CODEWITHSUNDEEP
phphtmlmysql
Kacper
Kacper

Reputation: 63

Update database when I submit button HTML / PHP

I want to create form where I have text which I can edit and save to database for later use it in other file. I wrote following code, text is showing great from database , but updating text by submit button don't work.

It is strange but after submit, echo "Successfully saved!" normally displays, but not updating.

$connection = new mysqli("localhost", "db", "password", "db");
$query = "SELECT text FROM mailtext";
$result = mysqli_query($connection, $query);

while($row = mysqli_fetch_assoc($result))
{
    $text = iconv('iso-8859-2', 'utf-8', $row['text']);
    echo'
<center>
    <form id="mailtext" method="post">
        <textarea name="text" style="width: 500px; height: 300px;">'.$text.'</textarea>
        <input type="submit" name="submit" value="Save">
    </form>
</center>
';
    if(isset($_POST['submit'])) {
        $query2 = "UPDATE mailtext SET text='.$text.' WHERE id=1";
        mysqli_query($connection, $query2);
        echo 'Successfully saved!';
    }
}

If you have any question or something like this, please ask :) Yes, I tried to searching answers in other questions, but nothing helped.

Upvotes: 0

Views: 1854

Answers (1)

Cid
Cid

Reputation: 15257

When you are submitting your form, the page is reloaded with the content of $_POST and is re-executed from top to bottom.

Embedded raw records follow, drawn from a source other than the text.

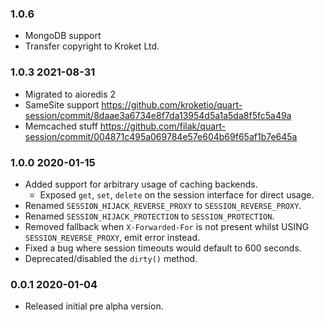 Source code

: ### 1.0.6

- MongoDB support
- Transfer copyright to Kroket Ltd.

### 1.0.3 2021-08-31

- Migrated to aioredis 2
- SameSite support https://github.com/kroketio/quart-session/commit/8daae3a6734e8f7da13954d5a1a5da8f5fc5a49a
- Memcached stuff https://github.com/filak/quart-session/commit/004871c495a069784e57e604b69f65af1b7e645a

### 1.0.0 2020-01-15

- Added support for arbitrary usage of caching backends.
    - Exposed `get`, `set`, `delete` on the session interface for direct usage.
- Renamed `SESSION_HIJACK_REVERSE_PROXY` to `SESSION_REVERSE_PROXY`.
- Renamed `SESSION_HIJACK_PROTECTION` to `SESSION_PROTECTION`.
- Removed fallback when `X-Forwarded-For` is not present whilst USING `SESSION_REVERSE_PROXY`, emit error instead.
- Fixed a bug where session timeouts would default to 600 seconds.
- Deprecated/disabled the `dirty()` method.

### 0.0.1 2020-01-04

- Released initial pre alpha version.
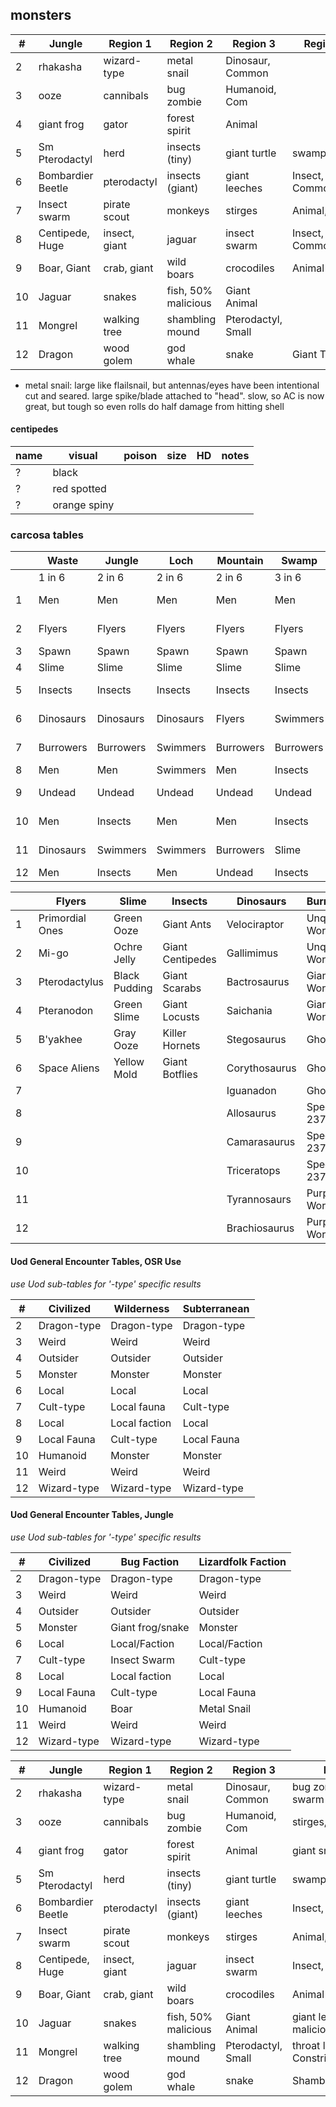 



## monsters

|  # | Jungle            | Region 1      | Region 2        | Region 3           | Region 4         |
|----|-------------------|---------------|-----------------|--------------------|------------------|
|  2 | rhakasha          | wizard-type   | metal snail     | Dinosaur, Common   |
|  3 | ooze              | cannibals     | bug zombie      | Humanoid, Com      |
|  4 | giant frog        | gator         | forest spirit   | Animal             |
|  5 | Sm Pterodactyl    | herd          | insects (tiny)  | giant turtle       | swamp/jungle     |
|  6 | Bombardier Beetle | pterodactyl   | insects (giant) | giant leeches      | Insect, Common   |
|  7 | Insect swarm      | pirate scout  | monkeys         | stirges            | Animal, Small    |
|  8 | Centipede, Huge   | insect, giant | jaguar          | insect swarm       | Insect, Common   |
|  9 | Boar, Giant       | crab, giant   | wild boars      | crocodiles         | Animal           |
| 10 | Jaguar            | snakes        | fish, 50% malicious | Giant Animal   |
| 11 | Mongrel           | walking tree  | shambling mound | Pterodactyl, Small |
| 12 | Dragon            | wood golem    | god whale       | snake              | Giant Type       |

* metal snail: large like flailsnail, but antennas/eyes have been intentional cut and seared.  large spike/blade attached to "head".  slow, so AC is now great, but tough so even rolls do half damage from hitting shell

#### centipedes

| name | visual           | poison | size | HD | notes |
|------|------------------|--------|------|----|-------|
|  ?   | black            | ||||
|  ?   | red spotted      | ||||
|  ?   | orange spiny     |        |



### carcosa tables

|    |  Waste    | Jungle    |  Loch     | Mountain  |  Swamp    | Men        | Spawn            | Other         |
|----|-----------|-----------|-----------|-----------|-----------|------------|------------------|---------------|
|    | 1 in 6    | 2 in 6    | 2 in 6    | 2 in 6    | 3 in 6    | Typical    | Jungle           |               |
|  1 | Men       | Men       | Men       | Men       | Men       | Raiders    | Slavers          | Great Race    |
|  2 | Flyers    | Flyers    | Flyers    | Flyers    | Flyers    | Slavers    | Cannibals        | Deep Ones     |
|  3 | Spawn     | Spawn     | Spawn     | Spawn     | Spawn     | Cannibals  | Barbarians       | Mi-Go         |
|  4 | Slime     | Slime     | Slime     | Slime     | Slime     | Nomads     | Mutants          | B'yakhee      |
|  5 | Insects   | Insects   | Insects   | Insects   | Insects   | Barbarians | Spawn of Shub    |
|  6 | Dinosaurs | Dinosaurs | Dinosaurs | Flyers    | Swimmers  | Mutants    | Swamp            | Spawn of Shub  |
|  7 | Burrowers | Burrowers | Swimmers  | Burrowers | Burrowers | Cannibals  | Spawn of Shub    |
|  8 | Men       | Men       | Swimmers  | Men       | Insects   | Barbarian  | Shoggoths        |
|  9 | Undead    | Undead    | Undead    | Undead    | Undead    | Mutants    | Primordial Chaos |
| 10 | Men       | Insects   | Men       | Men       | Insects   |            | Spawn of Yog     |
| 11 | Dinosaurs | Swimmers  | Swimmers  | Burrowers | Slime     |            | Space Aliens     |
| 12 | Men       | Insects   | Men       | Undead    | Insects   |            |                  |


|    | Flyers         | Slime         | Insects          | Dinosaurs     | Burrowers     | Undead             | Swimmers      | Swamp        |
|----|----------------|---------------|------------------|---------------|---------------|--------------------|---------------|--------------|
|  1 | Primordial Ones| Green Ooze    | Giant Ants       | Velociraptor  | Unquiet Worms | Ichthyosaurus      | Ichthyosaurus |              |
|  2 | Mi-go          | Ochre Jelly   | Giant Centipedes | Gallimimus    | Unquiet Worms | Mummy Brain        | Lake Monster  | Elasmosaurus |
|  3 | Pterodactylus  | Black Pudding | Giant Scarabs    | Bactrosaurus  | Giant Worms   | Mummies            | Deep Ones     | Giant Leech  |
|  4 | Pteranodon     | Green Slime   | Giant Locusts    | Saichania     | Giant Worms   | Mummies            | Elasmosaurus  | Giant Snake  |
|  5 | B'yakhee       | Gray Ooze     | Killer Hornets   | Stegosaurus   | Ghouls        | Skeletons          | Kraken        |
|  6 | Space Aliens   | Yellow Mold   | Giant Botflies   | Corythosaurus | Ghouls        | Skeletons          | Giant Octopus | 
|  7 |                |               |                  | Iguanadon     | Ghouls        | Skeletons          | Lake Monster  |
|  8 |                |               |                  | Allosaurus    | Species 23750 | Zombies            | Kraken        |
|  9 |                |               |                  | Camarasaurus  | Species 23750 | Zombies            | Giant Leech   |
| 10 |                |               |                  | Triceratops   | Species 23750 | Zombies            | Giant Snake   |
| 11 |                |               |                  | Tyrannosaurs  | Purple Worm   | Diseased Guardians |               |
| 12 |                |               |                  | Brachiosaurus | Purple Worm   | Amphibious Ones    |               |




#### Uod General Encounter Tables, OSR Use
_use Uod sub-tables for '-type' specific results_

|  # | Civilized   | Wilderness    | Subterranean |
|----|-------------|---------------|--------------|
|  2 | Dragon-type | Dragon-type   | Dragon-type  |
|  3 | Weird       | Weird         | Weird        |  
|  4 | Outsider    | Outsider      | Outsider     | 
|  5 | Monster     | Monster       | Monster      | 
|  6 | Local       | Local         | Local        | 
|  7 | Cult-type   | Local fauna   | Cult-type    |   
|  8 | Local       | Local faction | Local        | 
|  9 | Local Fauna | Cult-type     | Local Fauna  | 
| 10 | Humanoid    | Monster       | Monster      |  
| 11 | Weird       | Weird         | Weird        |  
| 12 | Wizard-type | Wizard-type   | Wizard-type  |  

#### Uod General Encounter Tables, Jungle
_use Uod sub-tables for '-type' specific results_

|  # | Civilized   | Bug Faction      | Lizardfolk Faction |
|----|-------------|------------------|--------------|
|  2 | Dragon-type | Dragon-type      | Dragon-type  |
|  3 | Weird       | Weird            | Weird        |  
|  4 | Outsider    | Outsider         | Outsider     | 
|  5 | Monster     | Giant frog/snake | Monster      | 
|  6 | Local       | Local/Faction    | Local/Faction | 
|  7 | Cult-type   | Insect Swarm     | Cult-type    |   
|  8 | Local       | Local faction    | Local        | 
|  9 | Local Fauna | Cult-type        | Local Fauna  | 
| 10 | Humanoid    | Boar             | Metal Snail     |  
| 11 | Weird       | Weird            | Weird        |  
| 12 | Wizard-type | Wizard-type      | Wizard-type  |  


|  # | Jungle            | Region 1      | Region 2        | Region 3           | Region 4         |
|----|-------------------|---------------|-----------------|--------------------|------------------|
|  2 | rhakasha          | wizard-type   | metal snail     | Dinosaur, Common   | bug zombie , insect swarm
|  3 | ooze              | cannibals     | bug zombie      | Humanoid, Com      | stirges, crocodiles
|  4 | giant frog        | gator         | forest spirit   | Animal             | giant snapping turtle
|  5 | Sm Pterodactyl    | herd          | insects (tiny)  | giant turtle       | swamp/jungle     |
|  6 | Bombardier Beetle | pterodactyl   | insects (giant) | giant leeches      | Insect, Common   |
|  7 | Insect swarm      | pirate scout  | monkeys         | stirges            | Animal, Small    |
|  8 | Centipede, Huge   | insect, giant | jaguar          | insect swarm       | Insect, Common   |
|  9 | Boar, Giant       | crab, giant   | wild boars      | crocodiles         | Animal           |
| 10 | Jaguar            | snakes        | fish, 50% malicious | Giant Animal   | giant leeches, malicious fish
| 11 | Mongrel           | walking tree  | shambling mound | Pterodactyl, Small | throat leech, Snake, Constrictor/Poisonous
| 12 | Dragon            | wood golem    | god whale       | snake              | Shambling Mound  |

//            Form is submitted
// You are getting the content of the table
//                  |
//                  |
//                  V
$connection = new mysqli("localhost", "db", "password", "db");
$query = "SELECT text FROM mailtext";
$result = mysqli_query($connection, $query);
//      You are displaying the form
//                  |
//                  |
//                  V
while($row = mysqli_fetch_assoc($result))
{
    $text = iconv('iso-8859-2', 'utf-8', $row['text']);
    echo'
<center>
    <form id="mailtext" method="post">
        <textarea name="text" style="width: 500px; height: 300px;">'.$text.'</textarea>
        <input type="submit" name="submit" value="Save">
    </form>
</center>
';
// You are treating the previously submitted form
//                  |
//                  |
//                  V
    if(isset($_POST['submit'])) {
        $query2 = "UPDATE mailtext SET text='.$text.' WHERE id=1";
        mysqli_query($connection, $query2);
        echo 'Successfully saved!';
    }
}

You have to treat the form before querying the database to get the informations, otherwise, the datas won't be inserter/updated.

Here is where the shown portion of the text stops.